Advice published by the Government says that fixed-line internet access in libraries is unlikely to be used for copyright infringement because library-owned computers can be prevented from running the necessary software. It said that it had considered exempting libraries from liability when it came to Wi-Fi networks but had decided against the move.
"We have considered the extent to which an exemption might be provided in the legislation," said guidance published by the Department for Business, Innovation and Skills, which is responsible for the Digital Economy Bill. "We cannot give blanket exemptions for any such establishment."
"This would send entirely the wrong signal and could lead to 'fake' organisations being set up, claiming an exemption and becoming a hub for copyright infringement. Similarly existing establishments might simply ignore the issue of copyright infringement (or treat as 'too difficult') and allow users to infringe copyright with effective immunity," it said.
An organisation's legal obligations change depending on whether it is considered by the terms of the Bill to be an internet service provider (ISP) or a subscriber to an ISP.
The Government advice said that the situation in universities is more complex than that in libraries because universities will sometimes be deemed to be ISPs under the Bill and will sometimes only be subscribers to a service provided by academic network JANET.
"It is clear that JANET and some universities already take far stricter action on copyright infringement than is being proposed in the Bill. For others, a baseline set of obligations and actions might support them in tackling online infringement of copyright," said the guidance.
"The Government does not consider that it would be appropriate to create a simple exemption for universities, other [further and higher education] establishments – or indeed for libraries," it said. "We expect for those establishments where effective action is already being taken, that it makes sense for all parties to continue with existing arrangements. For others, the provision of generic advice should allow them to consider what steps they might take and for any appeals to be considered by the independent body on a case by case basis."
The lack of an exemption for bodies providing public Wi-Fi access may reduce the number of organisations making access available. Edwards told OUT-LAW Radio last year that the law's requirements could act in contravention of other Government policies.
"The answer to [the law's requirements] is maybe [the connection owner] has to secure his Wi-Fi. But if that's so you are making that the new law, and that points against other policy goals like digital inclusion. You will make life very difficult not just for individuals but for institutions that like to offer public Wi-Fi like hotels and cafes," she said. "That may all have to be locked down so that people will avoid copyright liability and that seems like a sad loss."
The Government's guidance said that businesses which provide Wi-Fi access will differ in their suitability for use by copyright infringers. Coffee shop access is less likely to be used, it said, than the high-speed access granted at hotels, holiday parks and conference centres. Any organisation likely to face the use of their network for infringement should be provided with advice "which is relevant and proportionate to the establishment", it said.

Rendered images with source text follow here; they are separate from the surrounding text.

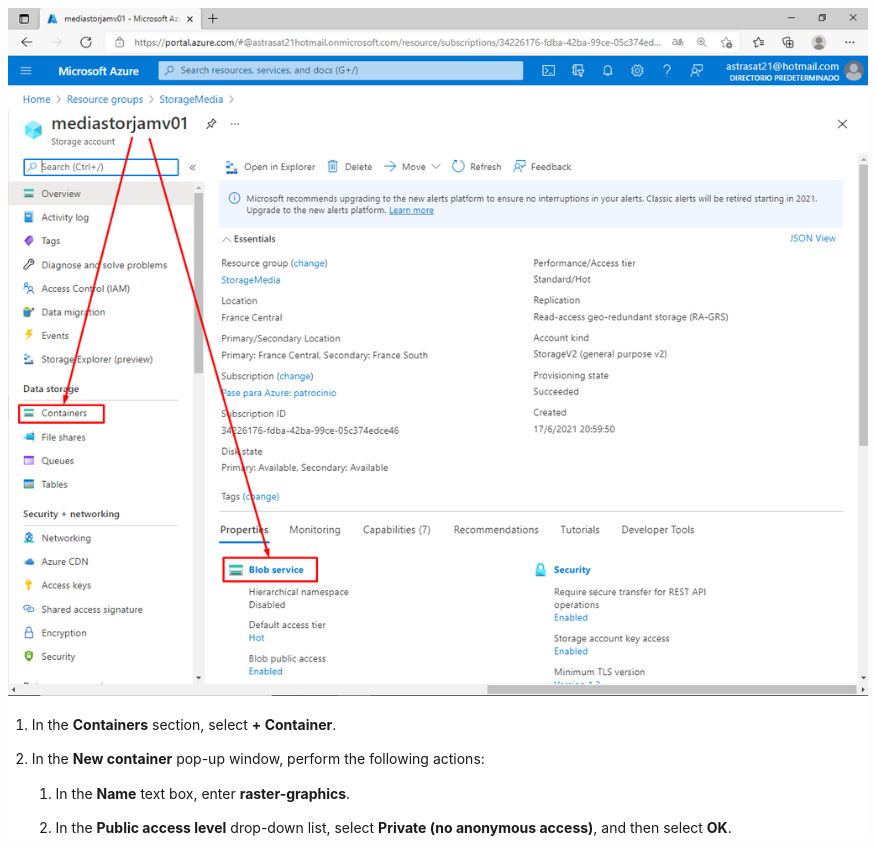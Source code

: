    ![03_11](images/03_11.png)

   

1. In the **Containers** section, select **+ Container**.

1.  In the **New container** pop-up window, perform the following actions:
    
    1. In the **Name** text box, enter **raster-graphics**.
    
    1. In the **Public access level** drop-down list, select **Private (no anonymous access)**, and then select **OK**.
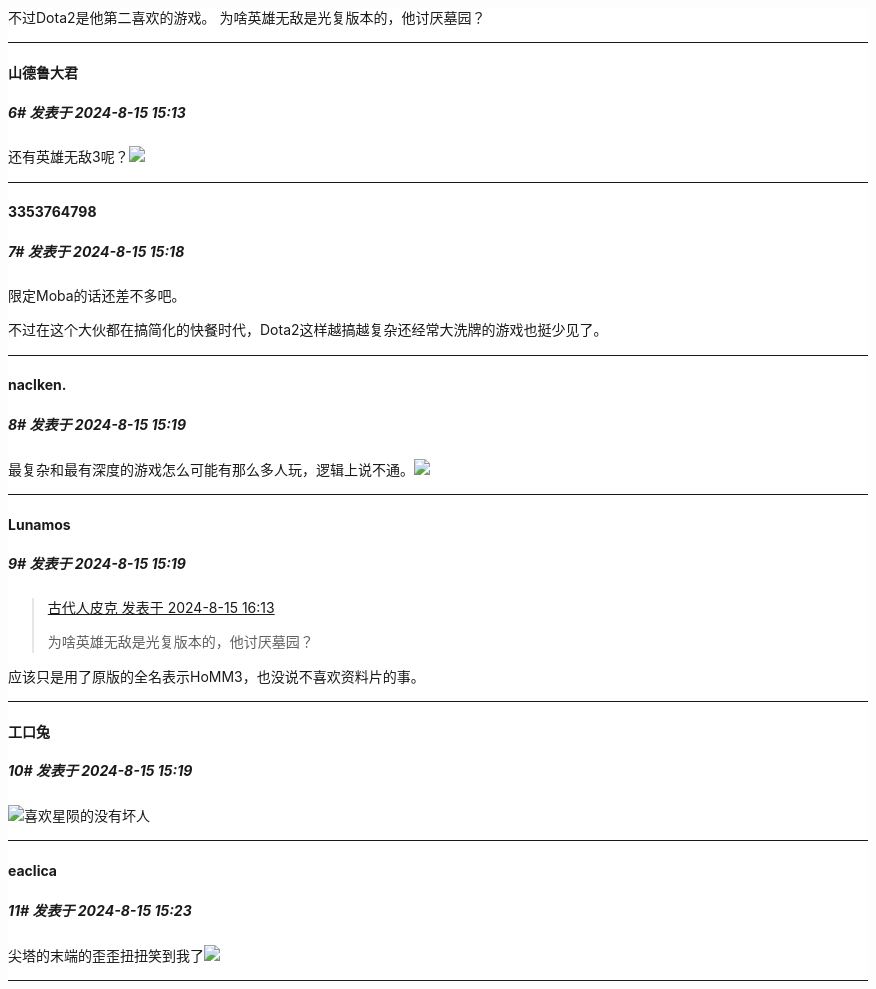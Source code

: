 不过Dota2是他第二喜欢的游戏。</blockquote>
为啥英雄无敌是光复版本的，他讨厌墓园？

*****

####  山德鲁大君  
##### 6#       发表于 2024-8-15 15:13

还有英雄无敌3呢？<img src="https://static.saraba1st.com/image/smiley/face2017/009.gif" referrerpolicy="no-referrer">

*****

####  3353764798  
##### 7#       发表于 2024-8-15 15:18

限定Moba的话还差不多吧。

不过在这个大伙都在搞简化的快餐时代，Dota2这样越搞越复杂还经常大洗牌的游戏也挺少见了。

*****

####  naclken.  
##### 8#       发表于 2024-8-15 15:19

最复杂和最有深度的游戏怎么可能有那么多人玩，逻辑上说不通。<img src="https://static.saraba1st.com/image/smiley/face2017/067.png" referrerpolicy="no-referrer">

*****

####  Lunamos  
##### 9#       发表于 2024-8-15 15:19

<blockquote><a href="httphttps://bbs.saraba1st.com/2b/forum.php?mod=redirect&amp;goto=findpost&amp;pid=65901503&amp;ptid=2195214" target="_blank">古代人皮克 发表于 2024-8-15 16:13</a>

为啥英雄无敌是光复版本的，他讨厌墓园？</blockquote>
应该只是用了原版的全名表示HoMM3，也没说不喜欢资料片的事。

*****

####  工口兔  
##### 10#       发表于 2024-8-15 15:19

<img src="https://static.saraba1st.com/image/smiley/face2017/059.png" referrerpolicy="no-referrer">喜欢星陨的没有坏人

*****

####  eaclica  
##### 11#       发表于 2024-8-15 15:23

尖塔的末端的歪歪扭扭笑到我了<img src="https://static.saraba1st.com/image/smiley/face2017/067.png" referrerpolicy="no-referrer">

*****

The guidance said that the Government would add a requirement in the Bill that the code which will govern the details of the Bill's operation will force ISPs to provide advice on the operation of networks and how to secure or restrict them to help reduce copyright infringement.
"Also there is scope for the code to reflect the position of libraries, universities or wi-fi providers," it said. "For example, there may be a case for such institutions to have differing sets of thresholds which trigger notification letters. This would be a matter for the code and we would urge the relevant representative bodies to consider now how bets to engage in the code development process."